[Plain-text document sources]
__________________________________________________

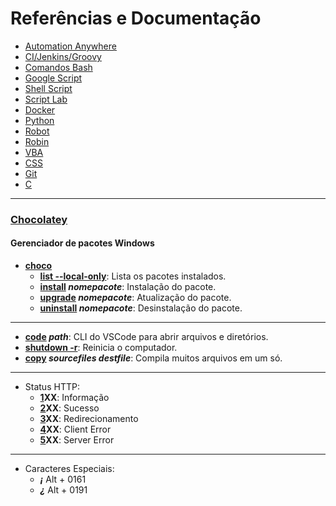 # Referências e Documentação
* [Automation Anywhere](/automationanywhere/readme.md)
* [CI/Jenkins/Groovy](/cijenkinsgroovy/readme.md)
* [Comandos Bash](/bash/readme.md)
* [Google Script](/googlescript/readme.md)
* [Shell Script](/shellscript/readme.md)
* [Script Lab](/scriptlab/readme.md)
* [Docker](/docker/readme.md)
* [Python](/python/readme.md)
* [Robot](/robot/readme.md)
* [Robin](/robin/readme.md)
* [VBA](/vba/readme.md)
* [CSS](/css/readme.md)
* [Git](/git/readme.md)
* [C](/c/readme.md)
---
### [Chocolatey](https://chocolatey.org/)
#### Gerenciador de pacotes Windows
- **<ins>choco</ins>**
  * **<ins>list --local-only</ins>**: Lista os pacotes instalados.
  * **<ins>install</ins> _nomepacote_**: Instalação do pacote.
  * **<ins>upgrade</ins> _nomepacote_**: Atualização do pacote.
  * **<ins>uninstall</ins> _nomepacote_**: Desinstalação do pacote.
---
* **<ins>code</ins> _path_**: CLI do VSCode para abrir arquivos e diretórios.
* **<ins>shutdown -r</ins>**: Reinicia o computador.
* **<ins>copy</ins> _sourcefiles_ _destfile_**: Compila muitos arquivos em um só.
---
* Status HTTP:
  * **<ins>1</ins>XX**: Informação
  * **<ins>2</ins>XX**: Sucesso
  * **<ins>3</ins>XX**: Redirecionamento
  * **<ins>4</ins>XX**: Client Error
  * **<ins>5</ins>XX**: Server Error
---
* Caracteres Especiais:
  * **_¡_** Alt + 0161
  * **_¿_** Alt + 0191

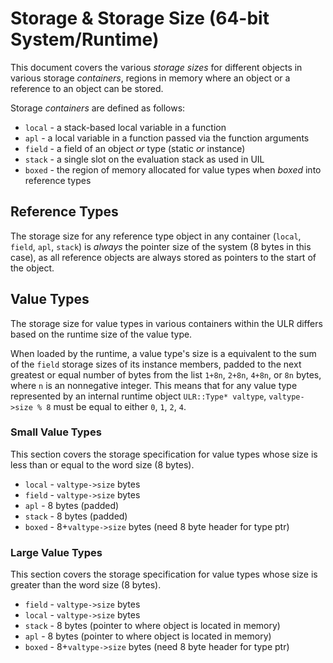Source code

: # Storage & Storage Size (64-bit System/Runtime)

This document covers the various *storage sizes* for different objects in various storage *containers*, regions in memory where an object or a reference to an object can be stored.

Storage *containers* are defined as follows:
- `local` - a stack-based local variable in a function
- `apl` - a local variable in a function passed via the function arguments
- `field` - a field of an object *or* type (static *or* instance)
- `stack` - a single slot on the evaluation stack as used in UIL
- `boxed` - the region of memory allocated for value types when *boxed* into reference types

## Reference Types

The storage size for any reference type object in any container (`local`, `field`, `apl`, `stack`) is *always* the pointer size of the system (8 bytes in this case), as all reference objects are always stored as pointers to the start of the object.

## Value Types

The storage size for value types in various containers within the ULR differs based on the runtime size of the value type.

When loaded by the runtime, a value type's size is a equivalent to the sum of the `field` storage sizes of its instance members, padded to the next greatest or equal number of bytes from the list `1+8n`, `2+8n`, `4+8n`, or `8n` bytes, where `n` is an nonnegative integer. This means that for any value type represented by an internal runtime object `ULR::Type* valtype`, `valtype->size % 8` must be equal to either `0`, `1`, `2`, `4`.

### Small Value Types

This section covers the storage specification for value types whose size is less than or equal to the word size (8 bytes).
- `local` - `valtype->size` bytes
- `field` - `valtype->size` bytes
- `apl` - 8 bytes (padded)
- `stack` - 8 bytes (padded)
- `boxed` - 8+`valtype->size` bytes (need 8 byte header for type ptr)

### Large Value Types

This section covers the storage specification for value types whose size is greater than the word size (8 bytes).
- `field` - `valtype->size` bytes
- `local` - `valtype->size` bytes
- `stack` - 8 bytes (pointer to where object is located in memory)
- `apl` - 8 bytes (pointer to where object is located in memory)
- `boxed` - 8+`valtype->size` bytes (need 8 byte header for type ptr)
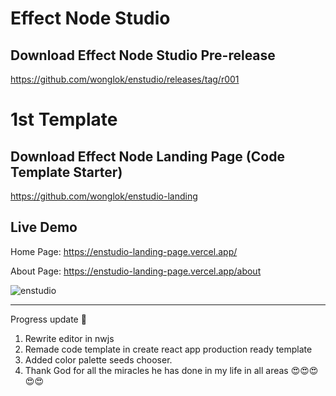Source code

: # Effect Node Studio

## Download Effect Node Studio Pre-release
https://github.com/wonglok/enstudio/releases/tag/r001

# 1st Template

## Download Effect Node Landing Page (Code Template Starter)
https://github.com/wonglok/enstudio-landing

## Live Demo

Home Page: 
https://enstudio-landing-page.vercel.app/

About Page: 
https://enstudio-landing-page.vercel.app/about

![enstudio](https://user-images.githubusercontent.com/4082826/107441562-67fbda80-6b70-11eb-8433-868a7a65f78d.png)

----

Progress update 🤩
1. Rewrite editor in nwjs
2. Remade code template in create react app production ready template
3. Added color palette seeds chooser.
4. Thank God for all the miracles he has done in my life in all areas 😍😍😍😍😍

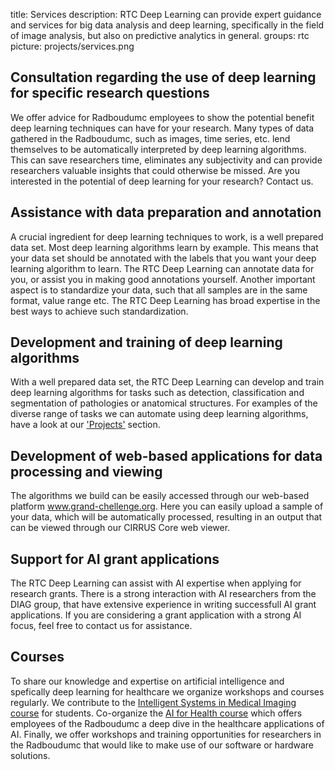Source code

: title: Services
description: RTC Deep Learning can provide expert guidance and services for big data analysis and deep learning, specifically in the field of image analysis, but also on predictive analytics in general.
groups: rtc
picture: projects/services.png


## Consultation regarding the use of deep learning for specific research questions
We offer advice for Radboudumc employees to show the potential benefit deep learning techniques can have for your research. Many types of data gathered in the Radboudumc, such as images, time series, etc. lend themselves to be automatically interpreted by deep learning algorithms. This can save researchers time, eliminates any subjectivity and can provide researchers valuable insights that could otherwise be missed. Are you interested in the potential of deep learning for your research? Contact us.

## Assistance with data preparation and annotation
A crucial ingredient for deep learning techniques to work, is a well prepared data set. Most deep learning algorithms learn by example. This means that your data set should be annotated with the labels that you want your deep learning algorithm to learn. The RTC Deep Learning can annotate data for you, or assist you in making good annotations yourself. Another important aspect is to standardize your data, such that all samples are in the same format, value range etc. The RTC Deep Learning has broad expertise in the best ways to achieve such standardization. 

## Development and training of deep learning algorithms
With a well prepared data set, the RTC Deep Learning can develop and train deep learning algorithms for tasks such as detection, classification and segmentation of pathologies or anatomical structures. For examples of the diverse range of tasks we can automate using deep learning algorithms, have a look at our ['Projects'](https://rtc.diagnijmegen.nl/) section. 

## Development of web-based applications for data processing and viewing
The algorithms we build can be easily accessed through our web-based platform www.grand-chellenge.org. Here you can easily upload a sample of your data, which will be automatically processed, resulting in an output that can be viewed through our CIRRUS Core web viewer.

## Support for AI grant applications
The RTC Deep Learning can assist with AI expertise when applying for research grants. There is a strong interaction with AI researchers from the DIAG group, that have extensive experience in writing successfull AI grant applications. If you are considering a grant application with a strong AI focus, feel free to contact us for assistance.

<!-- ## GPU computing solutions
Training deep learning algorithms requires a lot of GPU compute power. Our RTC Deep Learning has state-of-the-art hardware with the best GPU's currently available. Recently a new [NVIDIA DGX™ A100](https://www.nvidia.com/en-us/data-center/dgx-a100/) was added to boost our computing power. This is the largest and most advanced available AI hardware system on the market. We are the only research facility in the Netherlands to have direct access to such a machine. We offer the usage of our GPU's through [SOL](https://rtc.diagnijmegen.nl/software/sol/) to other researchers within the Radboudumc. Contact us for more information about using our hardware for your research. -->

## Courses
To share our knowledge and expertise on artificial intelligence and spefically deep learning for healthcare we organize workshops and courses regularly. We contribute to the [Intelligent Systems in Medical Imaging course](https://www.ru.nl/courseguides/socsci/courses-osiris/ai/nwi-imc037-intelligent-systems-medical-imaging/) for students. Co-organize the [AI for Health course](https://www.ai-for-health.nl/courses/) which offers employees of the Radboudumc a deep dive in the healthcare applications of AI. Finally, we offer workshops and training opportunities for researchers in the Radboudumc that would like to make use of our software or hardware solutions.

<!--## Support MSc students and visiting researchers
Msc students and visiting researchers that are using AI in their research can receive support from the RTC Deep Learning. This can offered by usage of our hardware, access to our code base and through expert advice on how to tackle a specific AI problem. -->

__________________________________________________

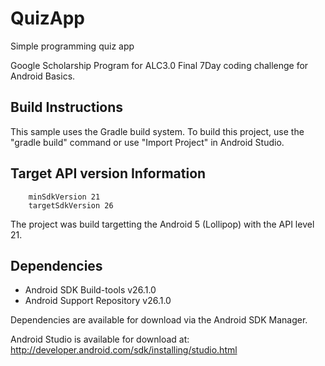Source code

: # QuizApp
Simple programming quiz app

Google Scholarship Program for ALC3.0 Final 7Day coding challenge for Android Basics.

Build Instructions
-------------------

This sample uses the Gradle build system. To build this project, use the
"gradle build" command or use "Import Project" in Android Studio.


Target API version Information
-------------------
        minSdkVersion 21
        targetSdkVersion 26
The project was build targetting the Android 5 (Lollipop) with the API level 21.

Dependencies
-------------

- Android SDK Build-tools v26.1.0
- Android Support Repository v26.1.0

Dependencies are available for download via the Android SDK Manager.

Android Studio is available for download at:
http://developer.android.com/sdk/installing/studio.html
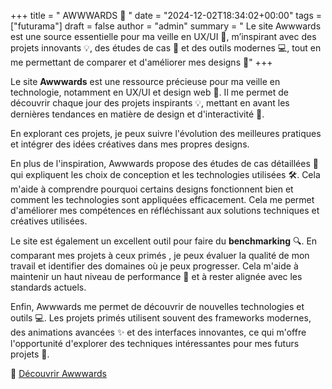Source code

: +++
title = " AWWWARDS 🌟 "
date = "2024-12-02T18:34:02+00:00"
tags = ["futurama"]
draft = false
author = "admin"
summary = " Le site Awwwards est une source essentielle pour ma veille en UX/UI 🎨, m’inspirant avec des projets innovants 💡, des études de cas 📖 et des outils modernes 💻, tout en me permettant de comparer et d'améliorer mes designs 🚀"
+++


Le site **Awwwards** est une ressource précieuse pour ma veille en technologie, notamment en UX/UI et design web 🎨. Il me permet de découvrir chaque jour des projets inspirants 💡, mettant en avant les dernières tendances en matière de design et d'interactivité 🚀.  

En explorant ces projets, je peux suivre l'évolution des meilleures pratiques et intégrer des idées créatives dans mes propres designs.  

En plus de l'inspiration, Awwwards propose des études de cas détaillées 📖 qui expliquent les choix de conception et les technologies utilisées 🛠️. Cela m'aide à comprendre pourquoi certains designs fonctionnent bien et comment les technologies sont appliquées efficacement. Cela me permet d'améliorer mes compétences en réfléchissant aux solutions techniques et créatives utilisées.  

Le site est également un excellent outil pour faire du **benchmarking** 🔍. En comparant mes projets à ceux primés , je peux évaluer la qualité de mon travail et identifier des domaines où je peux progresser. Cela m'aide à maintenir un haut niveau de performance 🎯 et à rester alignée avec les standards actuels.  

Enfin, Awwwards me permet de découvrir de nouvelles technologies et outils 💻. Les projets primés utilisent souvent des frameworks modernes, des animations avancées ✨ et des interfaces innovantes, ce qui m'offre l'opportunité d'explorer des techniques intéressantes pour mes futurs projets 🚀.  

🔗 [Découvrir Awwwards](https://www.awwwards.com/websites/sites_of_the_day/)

__________________________________________________

■ **About this task**
How many of the lines above contain "Node"? Give the number by itself.

■ **Response to this exercise**
3